December 28, 2008

PyCon 2009 Presentations

I've just been thinking about planning for PyCon, and I have a lot to do. The tutorial schedule is a little bare right now, but I am hoping it will be fleshed out soon. There are over 30 tutorials, two of which I am involved in.

Firstly I have to write Python 401: Some Advanced Topics (not my own choice of title), which is supposed to discuss iteration, generators, descriptors and metaclasses. These are all features of Python that could stand some more explanation, but I'd like to put a twist on the material and have the audience suggest potential applications that we can discuss as a part of the tutorial.

There's a second tutorial, Python for Teachers that I'll be presenting jointly with Kirby Urner. The idea behind this one is to try and enthuse those involved with formal education about Python's potential for teaching mathematics of various kinds. Kirby has a lot of experience doing that, and I am supposed to provide irreverent questioning and keep Kirby headed in the right direction. He's the education side, I represent the geeks, if you like. I'm really looking forward to it, but I owe Kirby email about those plans.

Then I have to give an invited talk which I believe will be a plenary session, though that hasn't been confirmed yet. My working title for this is Leading the Python Tribe, in which I want to investigate the shared sense of direction in the Python community, in so far as it currently exists, and offer some thoughts about the roles of the Python Software Foundation.

I am also hoping to run an Open Space session along the same lines as last year's Teach Me Twisted, but this time looking at web testing - an area I would really like to learn more about. I think I have Grig Gheorghiu interested in helping out, but he's a busy guy and hasn't yet committed. If anyone can rope in the knowledgeable web testers we need it's Grig.

To top this all off there'll be the PSF members meeting to chair, sundry sessions in the bar, meals with friends old and new, and all the other wonderful things that happen at PyCon with absolutely no formal scheduling. So I expect to be busy, but I also expect to enjoy myself hugely. See you in Chicago?

1 comment:

Anonymous said...


There's a better than 50% chance that I will be taking your Python 401 tutorial, and would like to offer an idea / suggestion.

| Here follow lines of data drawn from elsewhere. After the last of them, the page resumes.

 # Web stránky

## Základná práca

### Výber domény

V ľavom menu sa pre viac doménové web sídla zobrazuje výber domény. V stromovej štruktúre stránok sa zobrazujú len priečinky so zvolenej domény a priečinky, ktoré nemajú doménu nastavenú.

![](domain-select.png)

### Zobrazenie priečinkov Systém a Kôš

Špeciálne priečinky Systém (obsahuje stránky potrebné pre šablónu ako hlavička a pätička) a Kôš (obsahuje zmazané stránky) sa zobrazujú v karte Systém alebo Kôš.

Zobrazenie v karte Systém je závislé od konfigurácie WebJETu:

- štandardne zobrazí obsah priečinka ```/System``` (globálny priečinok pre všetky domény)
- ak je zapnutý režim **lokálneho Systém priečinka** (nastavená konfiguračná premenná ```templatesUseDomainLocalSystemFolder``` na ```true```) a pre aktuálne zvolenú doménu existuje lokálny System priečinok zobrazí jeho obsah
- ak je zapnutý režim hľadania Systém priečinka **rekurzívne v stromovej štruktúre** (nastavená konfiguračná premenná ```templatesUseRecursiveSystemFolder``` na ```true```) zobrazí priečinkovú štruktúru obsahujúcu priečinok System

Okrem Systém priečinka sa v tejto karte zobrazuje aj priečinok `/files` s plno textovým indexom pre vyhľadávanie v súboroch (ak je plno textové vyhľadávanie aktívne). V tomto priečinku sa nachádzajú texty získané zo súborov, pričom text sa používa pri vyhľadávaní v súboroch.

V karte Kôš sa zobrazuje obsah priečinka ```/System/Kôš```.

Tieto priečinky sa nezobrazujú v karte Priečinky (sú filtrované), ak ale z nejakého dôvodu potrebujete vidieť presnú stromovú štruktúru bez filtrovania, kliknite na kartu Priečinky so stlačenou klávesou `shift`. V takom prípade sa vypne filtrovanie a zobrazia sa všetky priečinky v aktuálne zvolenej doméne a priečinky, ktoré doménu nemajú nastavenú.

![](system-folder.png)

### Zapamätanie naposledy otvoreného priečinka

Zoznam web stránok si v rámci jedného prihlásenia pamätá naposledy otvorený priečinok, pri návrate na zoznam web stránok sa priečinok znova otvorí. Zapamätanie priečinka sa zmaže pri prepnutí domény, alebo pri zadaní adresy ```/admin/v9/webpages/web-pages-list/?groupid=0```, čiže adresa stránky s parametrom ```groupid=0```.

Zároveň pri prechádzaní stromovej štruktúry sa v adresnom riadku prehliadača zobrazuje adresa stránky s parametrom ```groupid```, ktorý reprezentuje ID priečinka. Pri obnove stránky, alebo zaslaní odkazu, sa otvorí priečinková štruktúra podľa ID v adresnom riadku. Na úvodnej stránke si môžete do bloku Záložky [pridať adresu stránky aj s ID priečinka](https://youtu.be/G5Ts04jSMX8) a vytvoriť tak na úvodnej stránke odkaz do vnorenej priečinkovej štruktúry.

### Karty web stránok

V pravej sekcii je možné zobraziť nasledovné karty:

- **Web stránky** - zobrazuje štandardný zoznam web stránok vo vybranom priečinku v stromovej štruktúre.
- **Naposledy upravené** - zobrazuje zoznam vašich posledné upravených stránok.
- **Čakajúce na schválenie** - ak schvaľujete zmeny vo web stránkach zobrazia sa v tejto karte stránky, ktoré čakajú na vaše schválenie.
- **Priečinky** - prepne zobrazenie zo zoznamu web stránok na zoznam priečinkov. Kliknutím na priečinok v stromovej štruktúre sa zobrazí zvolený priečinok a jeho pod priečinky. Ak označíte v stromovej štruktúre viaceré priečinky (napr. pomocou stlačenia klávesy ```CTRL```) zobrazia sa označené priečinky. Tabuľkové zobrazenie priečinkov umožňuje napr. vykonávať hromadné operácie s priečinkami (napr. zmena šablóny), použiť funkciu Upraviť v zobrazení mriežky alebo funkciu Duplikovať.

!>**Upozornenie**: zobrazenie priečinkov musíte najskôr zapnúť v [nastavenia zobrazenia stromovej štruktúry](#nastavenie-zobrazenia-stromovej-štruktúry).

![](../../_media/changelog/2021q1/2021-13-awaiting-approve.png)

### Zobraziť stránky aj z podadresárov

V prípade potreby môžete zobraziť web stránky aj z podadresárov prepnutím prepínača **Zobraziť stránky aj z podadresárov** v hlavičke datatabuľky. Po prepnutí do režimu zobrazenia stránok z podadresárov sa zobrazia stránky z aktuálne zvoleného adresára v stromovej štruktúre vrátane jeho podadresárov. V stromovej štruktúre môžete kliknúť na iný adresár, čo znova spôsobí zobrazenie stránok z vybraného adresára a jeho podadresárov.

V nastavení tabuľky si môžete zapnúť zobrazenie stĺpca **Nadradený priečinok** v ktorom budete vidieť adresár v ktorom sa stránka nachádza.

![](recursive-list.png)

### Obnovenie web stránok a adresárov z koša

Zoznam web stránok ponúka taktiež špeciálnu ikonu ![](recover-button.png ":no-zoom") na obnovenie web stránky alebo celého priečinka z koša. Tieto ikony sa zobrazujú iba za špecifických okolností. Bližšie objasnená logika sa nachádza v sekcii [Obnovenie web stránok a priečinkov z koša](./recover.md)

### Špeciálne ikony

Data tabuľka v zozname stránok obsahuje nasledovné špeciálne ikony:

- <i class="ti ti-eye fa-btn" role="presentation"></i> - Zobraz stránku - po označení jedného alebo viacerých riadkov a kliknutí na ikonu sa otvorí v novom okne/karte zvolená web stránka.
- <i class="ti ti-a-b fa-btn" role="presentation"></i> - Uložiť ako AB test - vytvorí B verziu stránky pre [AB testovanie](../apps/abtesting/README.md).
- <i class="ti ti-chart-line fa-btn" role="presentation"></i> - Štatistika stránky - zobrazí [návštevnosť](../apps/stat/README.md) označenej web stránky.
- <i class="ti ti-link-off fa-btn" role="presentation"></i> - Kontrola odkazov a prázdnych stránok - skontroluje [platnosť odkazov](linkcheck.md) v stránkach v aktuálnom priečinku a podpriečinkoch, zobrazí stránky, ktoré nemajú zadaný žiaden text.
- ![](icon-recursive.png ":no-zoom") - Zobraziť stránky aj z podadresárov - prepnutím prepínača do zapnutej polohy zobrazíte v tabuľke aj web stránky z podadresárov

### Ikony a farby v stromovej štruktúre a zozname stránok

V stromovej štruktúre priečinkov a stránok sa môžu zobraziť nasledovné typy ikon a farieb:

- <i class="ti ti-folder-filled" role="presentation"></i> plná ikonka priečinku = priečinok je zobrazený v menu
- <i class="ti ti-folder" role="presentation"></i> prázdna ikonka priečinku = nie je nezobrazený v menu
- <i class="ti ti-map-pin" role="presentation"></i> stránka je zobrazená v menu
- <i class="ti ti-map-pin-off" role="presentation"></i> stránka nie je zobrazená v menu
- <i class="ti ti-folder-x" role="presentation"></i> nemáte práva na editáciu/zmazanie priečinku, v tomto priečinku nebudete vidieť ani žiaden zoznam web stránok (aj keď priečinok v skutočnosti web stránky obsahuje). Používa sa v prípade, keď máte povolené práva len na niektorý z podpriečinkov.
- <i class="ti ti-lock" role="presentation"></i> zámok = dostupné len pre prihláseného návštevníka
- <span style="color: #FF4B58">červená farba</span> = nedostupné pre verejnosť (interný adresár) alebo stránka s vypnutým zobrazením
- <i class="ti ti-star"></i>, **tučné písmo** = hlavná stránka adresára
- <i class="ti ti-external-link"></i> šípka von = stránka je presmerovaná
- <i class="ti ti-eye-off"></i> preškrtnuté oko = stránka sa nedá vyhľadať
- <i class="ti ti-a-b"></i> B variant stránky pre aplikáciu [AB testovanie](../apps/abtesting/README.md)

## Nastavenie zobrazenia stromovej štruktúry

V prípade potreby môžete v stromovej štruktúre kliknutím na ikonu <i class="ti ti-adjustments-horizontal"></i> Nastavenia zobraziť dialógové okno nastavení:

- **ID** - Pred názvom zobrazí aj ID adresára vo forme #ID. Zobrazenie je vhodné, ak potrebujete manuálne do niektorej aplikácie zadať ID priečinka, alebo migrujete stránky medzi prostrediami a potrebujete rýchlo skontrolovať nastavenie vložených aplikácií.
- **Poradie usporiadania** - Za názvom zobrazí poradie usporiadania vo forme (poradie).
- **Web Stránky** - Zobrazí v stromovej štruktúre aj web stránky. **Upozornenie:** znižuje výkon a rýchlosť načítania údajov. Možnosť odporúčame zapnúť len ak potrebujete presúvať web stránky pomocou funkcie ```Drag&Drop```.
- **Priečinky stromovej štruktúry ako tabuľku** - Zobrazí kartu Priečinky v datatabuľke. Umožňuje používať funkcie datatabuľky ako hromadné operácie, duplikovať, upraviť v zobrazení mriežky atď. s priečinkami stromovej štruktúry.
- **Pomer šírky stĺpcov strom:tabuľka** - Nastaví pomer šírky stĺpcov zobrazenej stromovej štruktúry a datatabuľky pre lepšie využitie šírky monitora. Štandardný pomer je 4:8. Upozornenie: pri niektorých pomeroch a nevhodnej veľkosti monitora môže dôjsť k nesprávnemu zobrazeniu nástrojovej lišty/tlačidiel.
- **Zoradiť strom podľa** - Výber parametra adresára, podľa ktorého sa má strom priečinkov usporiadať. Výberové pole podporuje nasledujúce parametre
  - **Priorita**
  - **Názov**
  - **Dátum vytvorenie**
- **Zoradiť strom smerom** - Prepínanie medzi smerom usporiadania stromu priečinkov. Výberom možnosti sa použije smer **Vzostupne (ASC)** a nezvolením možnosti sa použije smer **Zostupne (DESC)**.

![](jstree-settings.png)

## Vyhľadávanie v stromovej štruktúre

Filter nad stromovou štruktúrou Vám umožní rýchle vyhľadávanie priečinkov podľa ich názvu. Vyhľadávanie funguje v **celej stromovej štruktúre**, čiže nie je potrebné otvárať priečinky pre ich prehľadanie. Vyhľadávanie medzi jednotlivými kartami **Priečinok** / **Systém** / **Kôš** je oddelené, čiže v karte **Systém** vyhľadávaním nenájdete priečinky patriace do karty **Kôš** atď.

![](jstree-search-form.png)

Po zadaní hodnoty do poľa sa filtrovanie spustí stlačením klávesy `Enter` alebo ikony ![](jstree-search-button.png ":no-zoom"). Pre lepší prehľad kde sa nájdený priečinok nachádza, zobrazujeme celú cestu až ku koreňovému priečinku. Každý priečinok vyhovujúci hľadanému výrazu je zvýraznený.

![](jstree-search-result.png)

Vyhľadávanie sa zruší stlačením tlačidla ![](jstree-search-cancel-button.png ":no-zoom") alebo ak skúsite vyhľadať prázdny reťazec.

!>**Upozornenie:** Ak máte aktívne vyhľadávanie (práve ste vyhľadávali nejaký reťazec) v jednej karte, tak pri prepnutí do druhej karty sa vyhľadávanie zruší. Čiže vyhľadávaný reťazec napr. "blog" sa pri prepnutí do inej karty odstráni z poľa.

It would be helpful *to me* if you could include examples of the coding patterns that these 'advanced' techniques replace / simplify. (In other words, I may understand what a generator _does_ - but I may not recognize all the appropriate contexts in which they may be used to my advantage. It would help me to see some 'typical' / 'pedestrian' Python code, and have you say "take _this_ out, replace it with _that_, and now your code is [shorter | cleaner | faster | more easily maintained])

I _know_ this may be coming rather late in the short time you have to prepare and you only have 3 hours to fit everything in, so if it doesn't fit, I understand.